» Work to be completed
Which lines in the data contain the word "solution"? Please copy each of them.

» The input

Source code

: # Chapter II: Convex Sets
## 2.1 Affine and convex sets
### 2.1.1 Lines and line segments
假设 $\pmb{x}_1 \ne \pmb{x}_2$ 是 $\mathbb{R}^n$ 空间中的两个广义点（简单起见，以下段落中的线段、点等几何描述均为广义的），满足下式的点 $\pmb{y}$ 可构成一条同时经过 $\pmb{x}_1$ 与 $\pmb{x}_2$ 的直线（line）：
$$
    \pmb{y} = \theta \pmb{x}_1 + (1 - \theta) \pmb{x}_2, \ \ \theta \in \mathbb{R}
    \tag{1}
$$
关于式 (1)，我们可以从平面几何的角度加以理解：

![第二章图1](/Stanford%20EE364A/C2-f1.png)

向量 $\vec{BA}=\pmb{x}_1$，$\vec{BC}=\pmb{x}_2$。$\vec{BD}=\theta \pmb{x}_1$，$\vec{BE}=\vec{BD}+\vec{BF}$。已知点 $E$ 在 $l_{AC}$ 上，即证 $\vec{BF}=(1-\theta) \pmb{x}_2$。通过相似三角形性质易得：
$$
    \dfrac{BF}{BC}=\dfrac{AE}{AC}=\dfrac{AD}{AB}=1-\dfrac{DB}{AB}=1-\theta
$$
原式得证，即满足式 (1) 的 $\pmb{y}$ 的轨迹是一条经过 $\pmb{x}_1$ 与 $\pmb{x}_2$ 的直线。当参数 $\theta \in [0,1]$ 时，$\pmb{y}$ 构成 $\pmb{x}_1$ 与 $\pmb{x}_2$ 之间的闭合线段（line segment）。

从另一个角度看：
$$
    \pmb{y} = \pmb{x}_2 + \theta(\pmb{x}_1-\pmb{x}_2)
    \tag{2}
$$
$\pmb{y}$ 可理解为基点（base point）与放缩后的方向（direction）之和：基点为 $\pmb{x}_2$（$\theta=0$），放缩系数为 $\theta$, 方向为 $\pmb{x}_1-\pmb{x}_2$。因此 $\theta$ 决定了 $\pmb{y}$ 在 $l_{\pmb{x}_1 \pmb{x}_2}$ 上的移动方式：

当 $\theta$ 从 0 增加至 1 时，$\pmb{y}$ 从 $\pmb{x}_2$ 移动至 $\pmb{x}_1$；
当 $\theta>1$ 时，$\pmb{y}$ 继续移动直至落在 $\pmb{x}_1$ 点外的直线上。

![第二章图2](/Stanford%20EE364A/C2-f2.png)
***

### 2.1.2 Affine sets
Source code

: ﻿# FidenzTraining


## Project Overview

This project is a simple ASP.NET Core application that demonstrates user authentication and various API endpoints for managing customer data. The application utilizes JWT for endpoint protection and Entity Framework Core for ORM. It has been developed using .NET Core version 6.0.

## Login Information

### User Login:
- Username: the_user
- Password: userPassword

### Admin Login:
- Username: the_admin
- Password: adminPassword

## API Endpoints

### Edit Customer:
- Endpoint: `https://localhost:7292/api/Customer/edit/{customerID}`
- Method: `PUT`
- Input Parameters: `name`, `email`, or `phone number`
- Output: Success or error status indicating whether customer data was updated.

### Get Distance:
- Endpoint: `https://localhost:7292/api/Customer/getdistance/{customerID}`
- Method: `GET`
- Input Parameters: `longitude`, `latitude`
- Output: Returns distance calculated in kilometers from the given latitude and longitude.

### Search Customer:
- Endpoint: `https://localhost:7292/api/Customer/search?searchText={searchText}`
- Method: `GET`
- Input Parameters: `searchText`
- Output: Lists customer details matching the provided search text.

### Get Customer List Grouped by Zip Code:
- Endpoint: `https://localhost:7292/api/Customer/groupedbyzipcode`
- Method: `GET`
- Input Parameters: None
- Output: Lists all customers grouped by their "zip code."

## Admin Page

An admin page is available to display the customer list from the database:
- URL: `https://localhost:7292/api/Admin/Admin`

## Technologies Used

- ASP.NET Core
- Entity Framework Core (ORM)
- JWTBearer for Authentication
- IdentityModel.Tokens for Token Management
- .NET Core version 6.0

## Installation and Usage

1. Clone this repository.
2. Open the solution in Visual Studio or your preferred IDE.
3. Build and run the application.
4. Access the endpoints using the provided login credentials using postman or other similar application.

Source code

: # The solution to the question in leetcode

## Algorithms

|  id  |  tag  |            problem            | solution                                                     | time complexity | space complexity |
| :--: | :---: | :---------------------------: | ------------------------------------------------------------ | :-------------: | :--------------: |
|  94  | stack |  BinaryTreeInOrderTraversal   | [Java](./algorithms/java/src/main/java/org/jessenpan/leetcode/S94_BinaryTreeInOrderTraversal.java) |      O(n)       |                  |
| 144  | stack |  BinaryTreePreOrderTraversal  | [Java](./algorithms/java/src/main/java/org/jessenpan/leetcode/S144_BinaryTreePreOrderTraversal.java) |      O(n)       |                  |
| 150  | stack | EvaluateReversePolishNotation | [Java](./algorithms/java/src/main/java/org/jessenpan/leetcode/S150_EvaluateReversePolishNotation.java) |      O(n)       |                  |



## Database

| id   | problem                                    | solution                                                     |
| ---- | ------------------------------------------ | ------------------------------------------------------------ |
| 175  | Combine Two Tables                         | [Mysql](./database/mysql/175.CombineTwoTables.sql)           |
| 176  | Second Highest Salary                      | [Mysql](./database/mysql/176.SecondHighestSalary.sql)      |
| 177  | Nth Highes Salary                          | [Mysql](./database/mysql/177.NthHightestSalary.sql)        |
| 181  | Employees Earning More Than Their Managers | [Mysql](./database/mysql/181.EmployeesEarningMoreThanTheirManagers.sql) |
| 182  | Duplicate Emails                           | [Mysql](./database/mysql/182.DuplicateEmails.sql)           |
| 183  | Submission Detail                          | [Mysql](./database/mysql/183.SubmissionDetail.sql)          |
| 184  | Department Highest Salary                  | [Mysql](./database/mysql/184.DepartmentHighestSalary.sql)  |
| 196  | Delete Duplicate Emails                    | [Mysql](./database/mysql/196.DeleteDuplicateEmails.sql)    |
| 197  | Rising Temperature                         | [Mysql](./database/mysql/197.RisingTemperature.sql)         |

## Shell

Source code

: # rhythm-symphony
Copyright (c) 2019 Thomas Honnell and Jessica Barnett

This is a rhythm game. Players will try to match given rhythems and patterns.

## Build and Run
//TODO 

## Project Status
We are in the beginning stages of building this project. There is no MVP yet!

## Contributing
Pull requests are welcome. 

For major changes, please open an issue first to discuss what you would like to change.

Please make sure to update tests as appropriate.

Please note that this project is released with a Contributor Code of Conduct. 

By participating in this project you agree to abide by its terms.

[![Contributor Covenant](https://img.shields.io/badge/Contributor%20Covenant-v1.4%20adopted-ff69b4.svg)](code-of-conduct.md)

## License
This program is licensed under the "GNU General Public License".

» Answer space
2. Open the solution in Visual Studio or your preferred IDE.
: # The solution to the question in leetcode
|  id  |  tag  |            problem            | solution                                                     | time complexity | space complexity |
| id   | problem                                    | solution                                                     |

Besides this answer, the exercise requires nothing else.